Pakistan has changed its social media rules and, once again, ISPs and other social media-linked groups, both inside and outside the country, are unhappy with the results.
In fact many have argued that the adjusted rules not only retain provisions that were considered problematic first time round but may even be harsher than before. This is despite what its described as ‘repeated feedback’ from industry.
The Asia Internet Coalition (AIC), established in 2010 as an industry association that promotes the understanding and resolution of internet policy issues in the Asia Pacific region, has submitted a number of comments on the amendment to the Removal and Blocking of Unlawful Online Content law.
It says that while some less significant concerns outlined in earlier submissions have been adopted, at least in part, the most problematic provisions remain unchanged in the latest draft and have, to an extent, regressed in comparison with previous versions.

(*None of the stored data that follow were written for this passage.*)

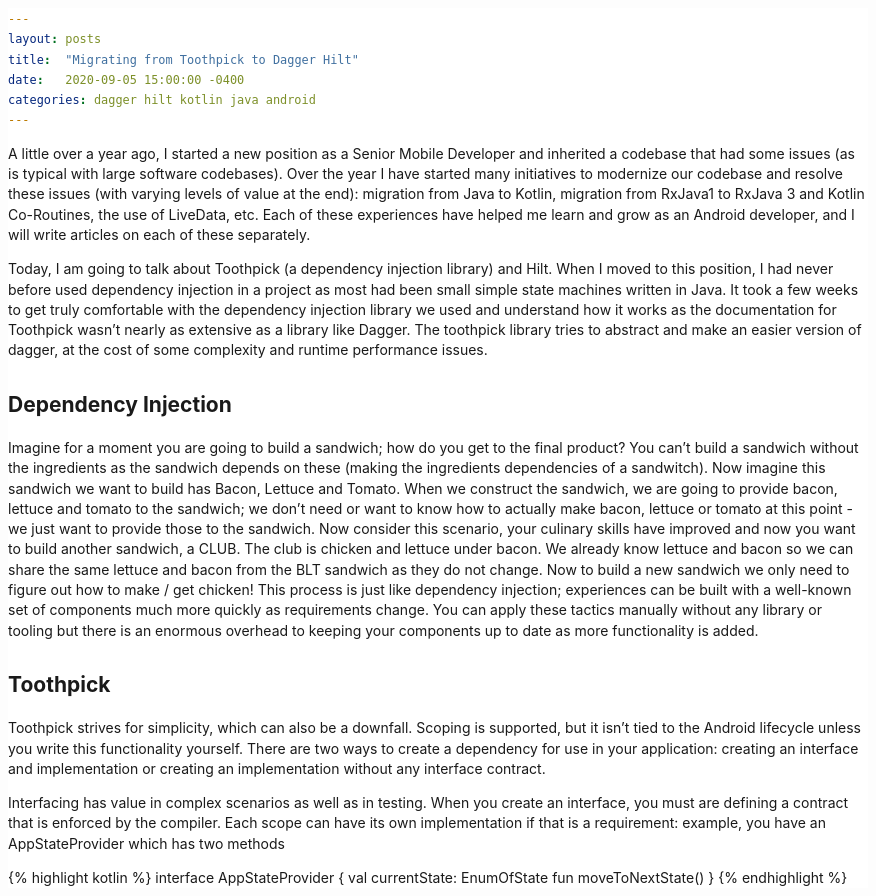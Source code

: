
 ```yaml
---
layout: posts
title:  "Migrating from Toothpick to Dagger Hilt"
date:   2020-09-05 15:00:00 -0400
categories: dagger hilt kotlin java android
---
```


A little over a year ago, I started a new position as a Senior Mobile Developer and inherited a codebase that had some issues (as is typical with large software codebases). Over the year I have started many initiatives to modernize our codebase and resolve these issues (with varying levels of value at the end): migration from Java to Kotlin, migration from RxJava1 to RxJava 3 and Kotlin Co-Routines, the use of LiveData, etc. Each of these experiences have helped me learn and grow as an Android developer, and I will write articles on each of these separately.

Today, I am going to talk about Toothpick (a dependency injection library) and Hilt. When I moved to this position, I had never before used dependency injection in a project as most had been small simple state machines written in Java. It took a few weeks to get truly comfortable with the dependency injection library we used and understand how it works as the documentation for Toothpick wasn’t nearly as extensive as a library like Dagger. The toothpick library tries to abstract and make an easier version of dagger, at the cost of some complexity and runtime performance issues.

## Dependency Injection
Imagine for a moment you are going to build a sandwich; how do you get to the final product? You can’t build a sandwich without the ingredients as the sandwich depends on these (making the ingredients dependencies of a sandwitch). Now imagine this sandwich we want to build has Bacon, Lettuce and Tomato. When we construct the sandwich, we are going to provide bacon, lettuce and tomato to the sandwich; we don’t need or want to know how to actually make bacon, lettuce or tomato at this point - we just want to provide those to the sandwich. Now consider this scenario, your culinary skills have improved and now you want to build another sandwich, a CLUB. The club is chicken and lettuce under bacon. We already know lettuce and bacon so we can share the same lettuce and bacon from the BLT sandwich as they do not change. Now to build a new sandwich we only need to figure out how to make / get chicken! This process is just like dependency injection; experiences can be built with a well-known set of components much more quickly as requirements change. You can apply these tactics manually without any library or tooling but there is an enormous overhead to keeping your components up to date as more functionality is added.

## Toothpick
Toothpick strives for simplicity, which can also be a downfall. Scoping is supported, but it isn’t tied to the Android lifecycle unless you write this functionality yourself. There are two ways to create a dependency for use in your application: creating an interface and implementation or creating an implementation without any interface contract.

Interfacing has value in complex scenarios as well as in testing. When you create an interface, you must are defining a contract that is enforced by the compiler. Each scope can have its own implementation if that is a requirement: example, you have an AppStateProvider which has two methods

{% highlight kotlin %}
interface AppStateProvider {
    val currentState: EnumOfState
    fun moveToNextState()
} 
{% endhighlight %}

It adds that large portions of the rules go beyond the scope of the parent act. “In particular,” it says, “mandatory local incorporation requirements… appear to have been expanded with a requirement to have a dedicated grievance officer based in-country.”

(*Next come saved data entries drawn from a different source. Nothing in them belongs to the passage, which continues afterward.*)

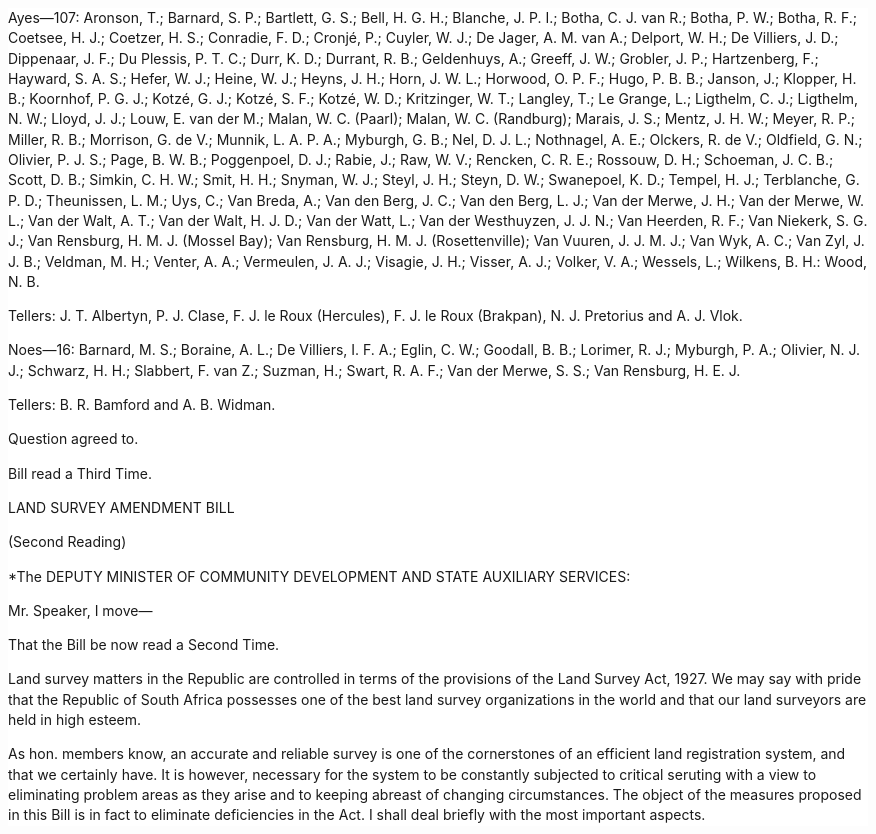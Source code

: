 </speech>

<p>Ayes&#x2014;107: Aronson, T.; Barnard, S. P.; Bartlett, G. S.; Bell, H. G. H.; Blanche, J. P. I.; Botha, C. J. van R.; Botha, P. W.; Botha, R. F.; Coetsee, H. J.; Coetzer, H. S.; Conradie, F. D.; Cronj&#x00E9;, P.; Cuyler, W. J.; De Jager, A. M. van A.; Delport, W. H.; De Villiers, J. D.; Dippenaar, J. F.; Du Plessis, P. T. C.; Durr, K. D.; Durrant, R. B.; Geldenhuys, A.; Greeff, J. W.; Grobler, J. P.; Hartzenberg, F.; Hayward, S. A. S.; Hefer, W. J.; Heine, W. J.; Heyns, J. H.; Horn, J. W. L.; Horwood, O. P. F.; Hugo, P. B. B.; Janson, J.; Klopper, H. B.; Koornhof, P. G. J.; Kotz&#x00E9;, G. J.; Kotz&#x00E9;, S. F.; Kotz&#x00E9;, W. D.; Kritzinger, W. T.; Langley, T.; Le Grange, L.; Ligthelm, C. J.; Ligthelm, N. W.; Lloyd, J. J.; Louw, E. van der M.; Malan, W. C. (Paarl); Malan, W. C. (Randburg); Marais, J. S.; Mentz, J. H. W.; Meyer, R. P.; Miller, R. B.; Morrison, G. de V.; Munnik, L. A. P. A.; Myburgh, G. B.; Nel, D. J. L.; Nothnagel, A. E.; Olckers, R. de V.; Oldfield, G. N.; Olivier, P. J. S.; Page, B. W. B.; Poggenpoel, D. J.; Rabie, J.; Raw, W. V.; Rencken, C. R. E.; Rossouw, D. H.; Schoeman, J. C. B.; Scott, D. B.; Simkin, C. H. W.; Smit, H. H.; Snyman, W. J.; Steyl, J. H.; Steyn, D. W.; Swanepoel, K. D.; Tempel, H. J.; Terblanche, G. P. D.; Theunissen, L. M.; Uys, C.; Van Breda, A.; Van den Berg, J. C.; Van den Berg, L. J.; Van der Merwe, J. H.; Van der Merwe, W. L.; Van der Walt, A. T.; Van der Walt, H. J. D.; Van der Watt, L.; Van der Westhuyzen, J. J. N.; Van Heerden, R. F.; Van Niekerk, S. G. J.; Van Rensburg, H. M. J. (Mossel Bay); Van Rensburg, H. M. J. (Rosettenville); Van Vuuren, J. J. M. J.; Van Wyk, A. C.; Van Zyl, J. J. B.; Veldman, M. H.; Venter, A. A.; Vermeulen, J. A. J.; Visagie, J. H.; Visser, A. J.; Volker, V. A.; Wessels, L.; Wilkens, B. H.: Wood, N. B.</p>

<p>Tellers: J. T. Albertyn, P. J. Clase, F. J. le Roux (Hercules), F. J. le Roux (Brakpan), N. J. Pretorius and A. J. Vlok.</p>

<p>Noes&#x2014;16: Barnard, M. S.; Boraine, A. L.; De Villiers, I. F. A.; Eglin, C. W.; Goodall, B. B.; Lorimer, R. J.; Myburgh, P. A.; Olivier, N. J. J.; Schwarz, H. H.; Slabbert, F. van Z.; <span class="col_1149-1150" refersTo="page_0587"/>Suzman, H.; Swart, R. A. F.; Van der Merwe, S. S.; Van Rensburg, H. E. J.</p>

<p>Tellers: B. R. Bamford and A. B. Widman.</p>

<p>Question agreed to.</p>

<p>Bill read a Third Time.</p>

</debateSection>

<debateSection name="#land_survey_amendment_bill">

<heading>LAND SURVEY AMENDMENT BILL</heading>

<summary>(Second Reading)</summary>

<speech by="#deputy_minister_of_community_development_and_state_auxiliary_services">

<from>*The <person refersTo="hansard_za">DEPUTY MINISTER OF COMMUNITY DEVELOPMENT AND STATE AUXILIARY SERVICES</person>:</from>

<p>Mr. Speaker, I move&#x2014;</p>

<block name="quote">That the Bill be now read a Second Time.</block>

<p>Land survey matters in the Republic are controlled in terms of the provisions of the Land Survey Act, 1927. We may say with pride that the Republic of South Africa possesses one of the best land survey organizations in the world and that our land surveyors are held in high esteem.</p>

<p>As hon. members know, an accurate and reliable survey is one of the cornerstones of an efficient land registration system, and that we certainly have. It is however, necessary for the system to be constantly subjected to critical seruting with a view to eliminating problem areas as they arise and to keeping abreast of changing circumstances. The object of the measures proposed in this Bill is in fact to eliminate deficiencies in the Act. I shall deal briefly with the most important aspects.</p>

AIC and its member companies continue to have concerns about various aspects of the rules, including decryption of data, fixed turnaround times for blocking content, local presence requirements including data localization, and the ability of government agencies to make confidential content removal requests, among others.
It also questions whether the consultation process was undertaken with a view towards substantive changes, but says it remains committed to working with the government on meaningful consultation towards balanced regulation.
According to India’s Economic Times, there is an ongoing clampdown on Pakistan media which has reportedly included restricting reports, shutting down programs, and job losses in the media industry.